It's remarkable that in the Victorian Age von Gloeden's fame spread so rapidly. His images first appeared in magazines and soon galleries throughout Europe began to feature his works. By 1893, the artist's fame had won him awards in Europe, not only for his work as landscape photographer, but for his stagings of classical settings and even for his growing interest in nude photography which was almost exclusively focused on adolescent males. A cousin, Wilhelm (Gulgielmo) Pluchow, as it turns out, was also in Italy, also working as a photographer and soon the two Wilhelms were co-producing nude male pictures.
A third photographer with a similar style, Vincenzo Galdi, joined the two Wilhelms in founding a sub-artform of its own. However, it was von Gloeden's eye for soul of the subject which his artistic companions rarely captured; Galdi's work, in fact, slips easily into pornography, something that few of von Gloeden's works do, however explicit in subject matter they may be.

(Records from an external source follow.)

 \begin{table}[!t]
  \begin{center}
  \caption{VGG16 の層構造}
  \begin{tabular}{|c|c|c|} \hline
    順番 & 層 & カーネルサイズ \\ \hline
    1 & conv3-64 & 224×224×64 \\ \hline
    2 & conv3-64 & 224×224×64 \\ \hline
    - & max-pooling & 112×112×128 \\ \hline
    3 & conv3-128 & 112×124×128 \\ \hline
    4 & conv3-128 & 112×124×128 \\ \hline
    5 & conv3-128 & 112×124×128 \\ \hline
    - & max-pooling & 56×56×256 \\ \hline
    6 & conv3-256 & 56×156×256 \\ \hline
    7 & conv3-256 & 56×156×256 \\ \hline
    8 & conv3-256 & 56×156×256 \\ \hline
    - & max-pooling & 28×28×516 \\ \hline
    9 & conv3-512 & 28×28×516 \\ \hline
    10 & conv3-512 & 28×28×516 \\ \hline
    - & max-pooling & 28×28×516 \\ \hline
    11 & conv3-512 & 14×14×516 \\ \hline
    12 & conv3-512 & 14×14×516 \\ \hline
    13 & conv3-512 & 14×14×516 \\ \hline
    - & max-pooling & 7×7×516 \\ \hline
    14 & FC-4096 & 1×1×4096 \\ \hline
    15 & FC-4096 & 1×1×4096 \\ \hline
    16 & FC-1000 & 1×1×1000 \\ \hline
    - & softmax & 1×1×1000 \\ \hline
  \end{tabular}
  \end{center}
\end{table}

:: When the political fortunes of his step-father changed, Wilhelm found himself in near-poverty. His sister had come to live with him and with the cut-off of his stipend, the servants were laid off and a lavish lifestyle came crashing to an end. But Bucini, who had first joined the household as a houseboy, remained on, finding jobs off the estate to pay for the needs of his mentor and lover. The community, too, did not turn its back on von Gloeden who, in better times, had been very generous. It was time to turn art into business and, on the basis of his fame, Wilhelm was able to begin selling postcards of his photographs, as well as individual prints, to the tourists who continued to arrive in ever greater numbers. It wasn't long before Wilhelm was again thriving and living a lavish existence.
By 1900, Wilhelm's Taormina estate had been visited by a number of world celebrities, not least of which were Oscar Wilde and Alexander Graham Bell (who took away a number of original prints which later were published in the October 1916 edition of the National Geographic). André Gide came to stay for a while penning his famous "The Immoralist" inspired by his stay at resort town.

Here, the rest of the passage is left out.